• [Exercise objective]
Please check every line of the listing for "transformedBatch" and copy each line where it is found.

• [The input]

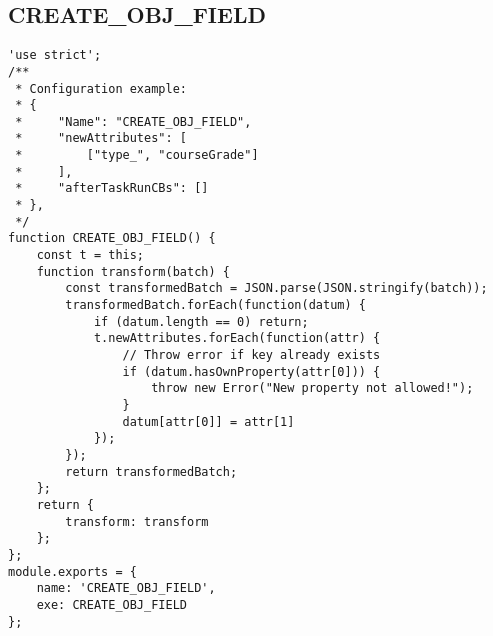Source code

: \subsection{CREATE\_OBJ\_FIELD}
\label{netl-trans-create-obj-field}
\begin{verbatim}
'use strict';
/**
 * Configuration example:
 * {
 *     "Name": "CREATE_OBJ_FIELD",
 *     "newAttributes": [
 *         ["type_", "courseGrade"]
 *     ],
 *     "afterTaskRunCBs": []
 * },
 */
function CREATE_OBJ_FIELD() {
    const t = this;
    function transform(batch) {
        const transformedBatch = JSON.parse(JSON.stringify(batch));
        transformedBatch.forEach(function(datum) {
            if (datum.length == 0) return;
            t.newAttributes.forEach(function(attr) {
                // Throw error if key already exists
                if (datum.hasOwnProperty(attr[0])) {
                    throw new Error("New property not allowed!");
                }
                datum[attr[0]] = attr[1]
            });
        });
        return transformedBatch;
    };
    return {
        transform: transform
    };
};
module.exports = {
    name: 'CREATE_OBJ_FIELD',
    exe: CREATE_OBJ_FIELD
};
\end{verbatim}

...

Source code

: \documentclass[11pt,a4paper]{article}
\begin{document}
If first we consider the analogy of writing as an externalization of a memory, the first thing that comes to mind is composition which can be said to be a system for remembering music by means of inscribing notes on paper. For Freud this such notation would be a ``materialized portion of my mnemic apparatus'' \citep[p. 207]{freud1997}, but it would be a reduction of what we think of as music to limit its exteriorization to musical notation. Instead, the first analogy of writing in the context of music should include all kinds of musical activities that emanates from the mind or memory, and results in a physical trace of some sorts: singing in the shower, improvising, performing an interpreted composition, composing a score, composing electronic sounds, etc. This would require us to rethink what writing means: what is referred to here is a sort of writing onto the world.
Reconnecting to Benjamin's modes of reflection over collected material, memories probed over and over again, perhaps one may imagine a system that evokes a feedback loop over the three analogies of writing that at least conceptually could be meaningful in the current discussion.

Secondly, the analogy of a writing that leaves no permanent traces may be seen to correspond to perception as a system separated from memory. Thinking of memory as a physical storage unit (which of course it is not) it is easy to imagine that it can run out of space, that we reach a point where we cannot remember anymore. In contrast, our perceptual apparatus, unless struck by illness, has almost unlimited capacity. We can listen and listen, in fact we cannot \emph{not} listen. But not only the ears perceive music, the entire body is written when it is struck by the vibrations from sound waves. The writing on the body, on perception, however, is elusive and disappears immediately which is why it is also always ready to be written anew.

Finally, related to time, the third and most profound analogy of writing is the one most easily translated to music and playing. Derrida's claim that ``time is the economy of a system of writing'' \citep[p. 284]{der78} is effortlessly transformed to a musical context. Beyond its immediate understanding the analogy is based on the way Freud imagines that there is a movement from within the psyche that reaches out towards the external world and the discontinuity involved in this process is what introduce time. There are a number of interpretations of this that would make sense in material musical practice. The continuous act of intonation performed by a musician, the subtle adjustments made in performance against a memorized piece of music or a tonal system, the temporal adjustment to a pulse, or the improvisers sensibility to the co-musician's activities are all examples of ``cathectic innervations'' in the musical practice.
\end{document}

...

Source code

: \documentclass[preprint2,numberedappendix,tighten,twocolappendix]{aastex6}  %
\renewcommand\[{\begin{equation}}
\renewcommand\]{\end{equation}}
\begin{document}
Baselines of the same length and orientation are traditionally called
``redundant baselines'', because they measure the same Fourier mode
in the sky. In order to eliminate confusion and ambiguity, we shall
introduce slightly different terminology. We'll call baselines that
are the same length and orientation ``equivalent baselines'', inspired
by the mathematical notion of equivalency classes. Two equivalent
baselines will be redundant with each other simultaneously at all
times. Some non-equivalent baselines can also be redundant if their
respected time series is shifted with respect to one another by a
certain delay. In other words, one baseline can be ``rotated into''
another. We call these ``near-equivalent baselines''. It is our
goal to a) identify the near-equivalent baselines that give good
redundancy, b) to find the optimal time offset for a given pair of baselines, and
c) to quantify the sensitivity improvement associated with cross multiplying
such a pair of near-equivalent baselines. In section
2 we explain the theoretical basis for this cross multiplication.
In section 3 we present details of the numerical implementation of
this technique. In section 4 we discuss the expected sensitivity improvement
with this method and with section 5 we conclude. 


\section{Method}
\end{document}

• [Written response]
        const transformedBatch = JSON.parse(JSON.stringify(batch));
        transformedBatch.forEach(function(datum) {
        return transformedBatch;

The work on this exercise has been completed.